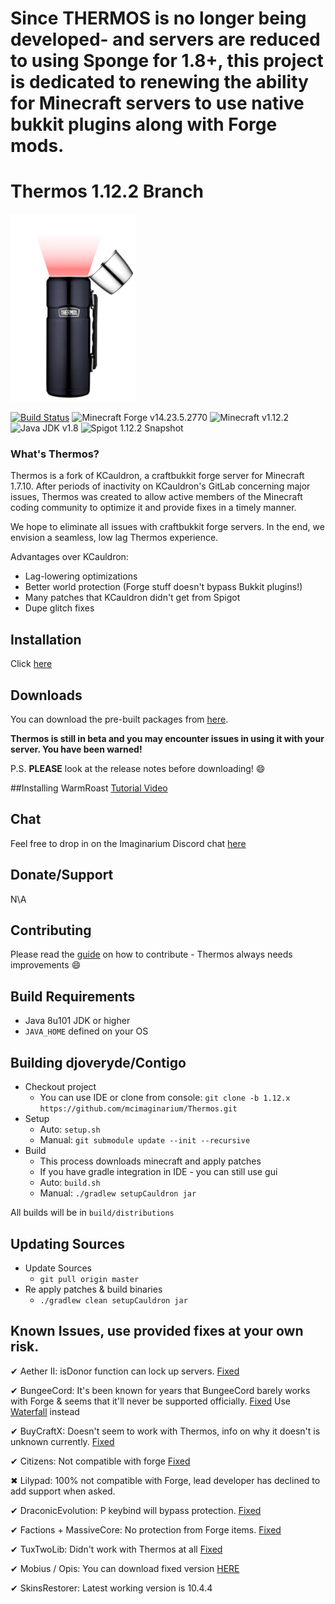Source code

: # Since THERMOS is no longer being developed- and servers are reduced to using Sponge for 1.8+, this project is dedicated to renewing the ability for Minecraft servers to use native bukkit plugins along with Forge mods.

# Thermos 1.12.2 Branch

![Thermos](thermos_icon.png)
<!--- ![Graph](http://i.mcstats.org/Thermos/Global+Statistics@2x.borderless.png) --->
[![Build Status](https://travis-ci.org/mcimaginarium/Thermos.svg?branch=1.12.x)](https://travis-ci.org/mcimaginarium/Thermos)
![Minecraft Forge v14.23.5.2770][forge]
![Minecraft v1.12.2][mc]
![Java JDK v1.8][java]
![Spigot 1.12.2 Snapshot][spigot]

### What's Thermos?
Thermos is a fork of KCauldron, a craftbukkit forge server for Minecraft 1.7.10. After periods of inactivity on KCauldron's GitLab concerning major issues, Thermos was created to allow active members of the Minecraft coding community to optimize it and provide fixes in a timely manner.

We hope to eliminate all issues with craftbukkit forge servers. In the end, we envision a seamless, low lag Thermos experience.

Advantages over KCauldron:
+ Lag-lowering optimizations
+ Better world protection (Forge stuff doesn't bypass Bukkit plugins!)
+ Many patches that KCauldron didn't get from Spigot
+ Dupe glitch fixes


## Installation
Click [here](https://mcimaginarium.github.io//Thermos/install)

## Downloads
You can download the pre-built packages from [here](https://github.com/mcimaginarium/Thermos/releases). 

**Thermos is still in beta and you may encounter issues in using it with your server. You have been warned!**

P.S. **PLEASE** look at the release notes before downloading! :smile:

##Installing WarmRoast
[Tutorial Video](https://youtu.be/c0ffjooX7Jw)

## Chat

Feel free to drop in on the Imaginarium Discord chat [here](https://discord.gg/ZxPJnDZ)

## Donate/Support

N\A

## Contributing

Please read the [guide](https://github.com/mcimaginarium/Thermos/blob/master/CONTRIBUTING.md) on how to contribute - Thermos always needs improvements :smile: 

## Build Requirements
* Java 8u101 JDK or higher
* `JAVA_HOME` defined on your OS

## Building djoveryde/Contigo
* Checkout project
  * You can use IDE or clone from console:
  `git clone -b 1.12.x https://github.com/mcimaginarium/Thermos.git`
* Setup
  * Auto: `setup.sh`
  * Manual:
  `git submodule update --init --recursive`
* Build
  * This process downloads minecraft and apply patches
  * If you have gradle integration in IDE - you can still use gui
  * Auto: `build.sh`
  * Manual:
  `./gradlew setupCauldron jar`

All builds will be in `build/distributions`

## Updating Sources
* Update Sources
  * `git pull origin master`
* Re apply patches & build binaries
  * `./gradlew clean setupCauldron jar`

## Known Issues, use provided fixes at your own risk.

✔ Aether II: isDonor function can lock up servers. [Fixed]

✔ BungeeCord: It's been known for years that BungeeCord barely works with Forge & seems that it'll never be supported officially. [Fixed] Use [Waterfall](https://github.com/WaterfallMC/Waterfall) instead

✔ BuyCraftX: Doesn't seem to work with Thermos, info on why it doesn't is unknown currently. [Fixed]

✔ Citizens: Not compatible with forge [Fixed]

✖ Lilypad: 100% not compatible with Forge, lead developer has declined to add support when asked.

✔ DraconicEvolution: P keybind will bypass protection. [Fixed]

✔ Factions + MassiveCore: No protection from Forge items. [Fixed]

✔ TuxTwoLib: Didn't work with Thermos at all [Fixed]

✔ Mobius / Opis: You can download fixed version [HERE](https://cdn.discordapp.com/attachments/172072987154055168/186577486593785857/MobiusCore-1.2.5-Thermos.jar)

✔ SkinsRestorer: Latest working version is 10.4.4

[Fixed]: http://gogs.tcpr.ca/TCPR/Fixes "Fixed"
[Forge]: https://img.shields.io/badge/Minecraft%20Forge-v14.23.5.2770-green.svg "Minecraft Forge v14.23.5.2770"
[mc]: https://img.shields.io/badge/Minecraft-v1.12.2-green.svg "Minecraft 1.12.2"
[java]: https://img.shields.io/badge/Java%20JDK-v1.8-blue.svg "Java JDK 8"
[spigot]: https://img.shields.io/badge/Spigot-v1.12.2--R0.1--SNAPSHOT-green.svg "Spigot 1.12.2 R0.1 Snapshot"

====================

Task details:
Find all lines holding the word "patches" in the records above and copy them.

Task response:
+ Many patches that KCauldron didn't get from Spigot
  * This process downloads minecraft and apply patches
* Re apply patches & build binaries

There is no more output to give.